*Task requirements*
Before printing, remove every picture; then print the lines below exactly, from the first line through the line containing "[*hadith*s] and valuable".

*Data for this exercise*
⁂

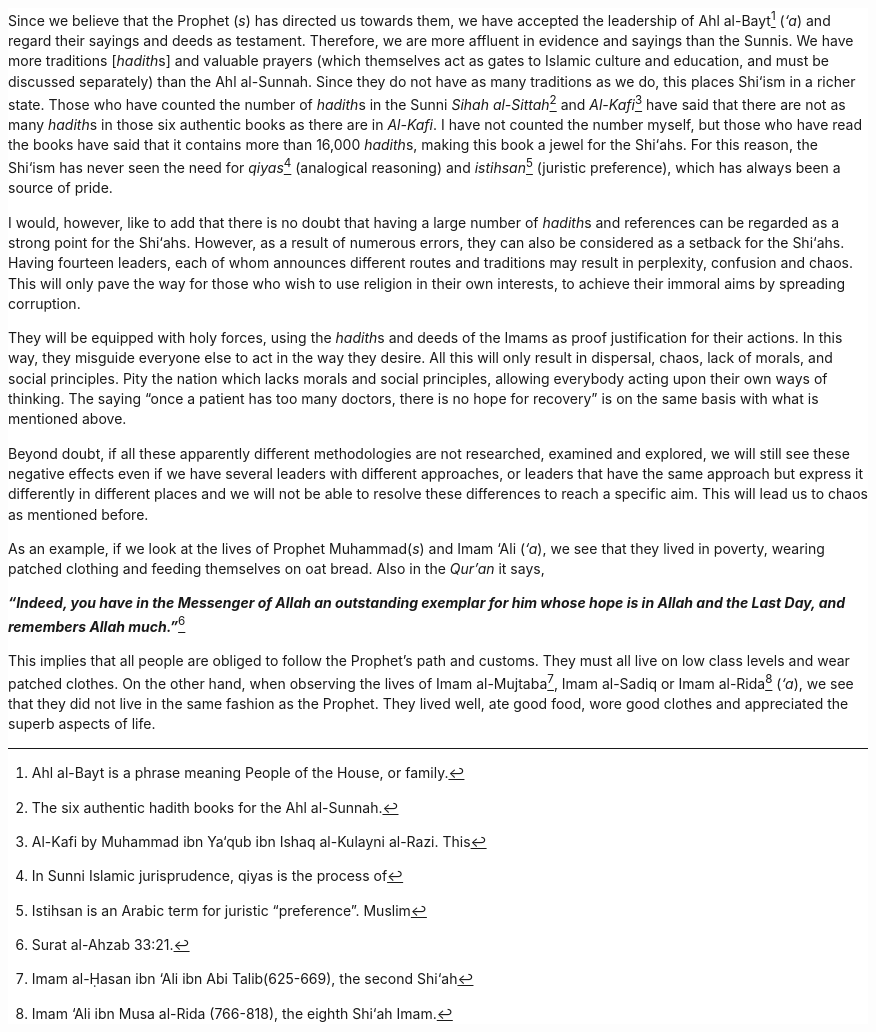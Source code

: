 Since we believe that the Prophet (*s*) has directed us towards them, we
have accepted the leadership of Ahl al-Bayt[^13] (*‘a*) and regard their
sayings and deeds as testament. Therefore, we are more affluent in
evidence and sayings than the Sunnis. We have more traditions
[*hadith*s] and valuable prayers (which themselves act as gates to
Islamic culture and education, and must be discussed separately) than
the Ahl al-Sunnah. Since they do not have as many traditions as we do,
this places Shi‘ism in a richer state. Those who have counted the number
of *hadith*s in the Sunni *Sihah al-Sittah*[^14] and *Al-Kafi*[^15] have
said that there are not as many *hadith*s in those six authentic books
as there are in *Al-Kafi*. I have not counted the number myself, but
those who have read the books have said that it contains more than
16,000 *hadith*s, making this book a jewel for the Shi‘ahs. For this
reason, the Shi‘ism has never seen the need for *qiyas*[^16] (analogical
reasoning) and *istihsan*[^17] (juristic preference), which has always
been a source of pride.

I would, however, like to add that there is no doubt that having a large
number of *hadith*s and references can be regarded as a strong point for
the Shi‘ahs. However, as a result of numerous errors, they can also be
considered as a setback for the Shi‘ahs. Having fourteen leaders, each
of whom announces different routes and traditions may result in
perplexity, confusion and chaos. This will only pave the way for those
who wish to use religion in their own interests, to achieve their
immoral aims by spreading corruption.

They will be equipped with holy forces, using the *hadith*s and deeds of
the Imams as proof justification for their actions. In this way, they
misguide everyone else to act in the way they desire. All this will only
result in dispersal, chaos, lack of morals, and social principles. Pity
the nation which lacks morals and social principles, allowing everybody
acting upon their own ways of thinking. The saying “once a patient has
too many doctors, there is no hope for recovery” is on the same basis
with what is mentioned above.

Beyond doubt, if all these apparently different methodologies are not
researched, examined and explored, we will still see these negative
effects even if we have several leaders with different approaches, or
leaders that have the same approach but express it differently in
different places and we will not be able to resolve these differences to
reach a specific aim. This will lead us to chaos as mentioned before.

As an example, if we look at the lives of Prophet Muhammad(*s*) and Imam
‘Ali (*‘a*), we see that they lived in poverty, wearing patched clothing
and feeding themselves on oat bread. Also in the *Qur’an* it says,

***“Indeed, you have in the Messenger of Allah an outstanding exemplar
for him whose hope is in Allah and the Last Day, and remembers Allah
much.”***[^18]

This implies that all people are obliged to follow the Prophet’s path
and customs. They must all live on low class levels and wear patched
clothes. On the other hand, when observing the lives of Imam
al-Mujtaba[^19], Imam al-Sadiq or Imam al-Rida[^20] (*‘a*), we see that
they did not live in the same fashion as the Prophet. They lived well,
ate good food, wore good clothes and appreciated the superb aspects of
life.


[^1]: Ḥusayn ibn ‘Ali ibn Abi Talib(626-680), the third Shi‘ah Imam.
[^2]: Imam al-Ḥasan ibn ‘Ali ibn Abi Talib(625-669), the second Shi‘ah
[^3]: The abbreviation, “‘a” stands for the Arabic invocative phrase,
[^4]: Imam ‘Ali ibn al-Ḥusayn (658-713), the fourth Shi‘ah Imam.
[^5]: Imam Muhammadibn ‘Ali al-Baqir, the fifth Imam.
[^6]: Imam Ja‘far al-Sadiq (702-765), the sixth Shi‘ah Imam.
[^7]: Imam ‘Ali ibn Abi Talib(599-661), the first Shi‘ah Imam.
[^8]: The practice of hiding one’s beliefs when under pressure.
[^9]: Ḥatam al-Ta’i: a heroic figure famous for his generosity in
[^10]: Principles of jurisprudence: a science which discusses the
[^11]: Sunni Muslims form the largest branch of Islam. They are referred
[^12]: The abbreviation, “s”, stands for the Arabic invocative phrase,
[^13]: Ahl al-Bayt is a phrase meaning People of the House, or family.
[^14]: The six authentic hadith books for the Ahl al-Sunnah.
[^15]: Al-Kafi by Muhammad ibn Ya‘qub ibn Ishaq al-Kulayni al-Razi. This
[^16]: In Sunni Islamic jurisprudence, qiyas is the process of
[^17]: Istihsan is an Arabic term for juristic “preference”. Muslim
[^18]: Surat al-Ahzab 33:21.
[^19]: Imam al-Ḥasan ibn ‘Ali ibn Abi Talib(625-669), the second Shi‘ah
[^20]: Imam ‘Ali ibn Musa al-Rida (766-818), the eighth Shi‘ah Imam.
[^21]: This is a philosophical principle.
[^22]: This one is also a philosophical principle.
[^23]: Sufyan ibn Sa‘id ibn Masruq Abu ‘Abd Allah al-Thawri al-Kufi (d.
[^24]: See Ibn Shu‘bah al-Harrani, Tuhaf al-‘Uqul (Qum/Iran, 1994), p.
[^25]: The Traditionalists are those who consider the traditions
[^26]: Methodologies or principles of Islamic jurisprudence [usul
[^27]: Also based on usul al-fiqh.
[^28]: Unfinished text by the author.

⁂

*Response area*
Source code

: Since we believe that the Prophet (*s*) has directed us towards them, we
have accepted the leadership of Ahl al-Bayt[^13] (*‘a*) and regard their
sayings and deeds as testament. Therefore, we are more affluent in
evidence and sayings than the Sunnis. We have more traditions
[*hadith*s] and valuable prayers (which themselves act as gates to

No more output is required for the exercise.